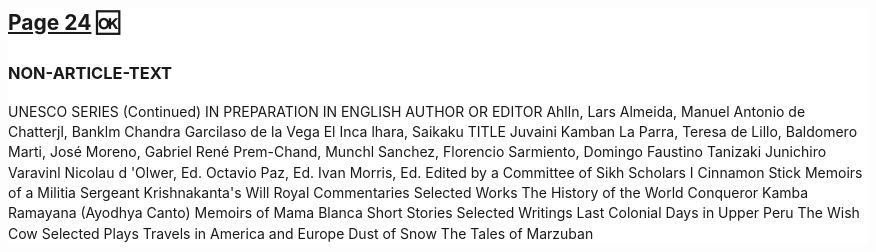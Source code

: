 ## [Page 24](https://demo.humlab.umu.se/courier/067562engo.pdf#page=24) 🆗
### NON-ARTICLE-TEXT
UNESCO SERIES
(Continued) IN PREPARATION IN ENGLISH
AUTHOR
OR
EDITOR
Ahlln, Lars
Almeida, Manuel
Antonio de
Chatterjl, Banklm
Chandra
Garcilaso de la Vega
El Inca
lhara, Saikaku
TITLE
Juvaini
Kamban
La Parra,
Teresa de
Lillo, Baldomero
Marti, José
Moreno,
Gabriel René
Prem-Chand,
Munchl
Sanchez,
Florencio
Sarmiento,
Domingo Faustino
Tanizaki Junichiro
Varavinl
Nicolau d 'Olwer,
Ed.
Octavio Paz, Ed.
Ivan Morris, Ed.
Edited by a
Committee of
Sikh Scholars I
Cinnamon Stick
Memoirs of a Militia
Sergeant
Krishnakanta's Will
Royal Commentaries
Selected Works
The History of the World
Conqueror
Kamba Ramayana
(Ayodhya Canto)
Memoirs of Mama
Blanca
Short Stories
Selected Writings
Last Colonial Days in
Upper Peru
The Wish Cow
Selected Plays
Travels in America and
Europe
Dust of Snow
The Tales of Marzuban
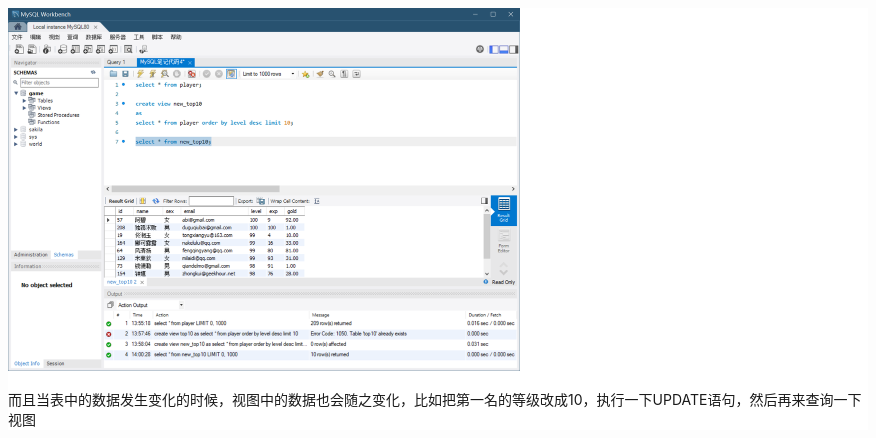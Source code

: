 <img src="photo/image-20241115140033155.png" alt="image-20241115140033155" style="zoom:50%;" />



而且当表中的数据发生变化的时候，视图中的数据也会随之变化，比如把第一名的等级改成10，执行一下UPDATE语句，然后再来查询一下视图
────────────────
> _Work instructions_: Count the lines in the records above that contain "Memoirs", please, and give the number without any other words.

> _Exercise answer_: 2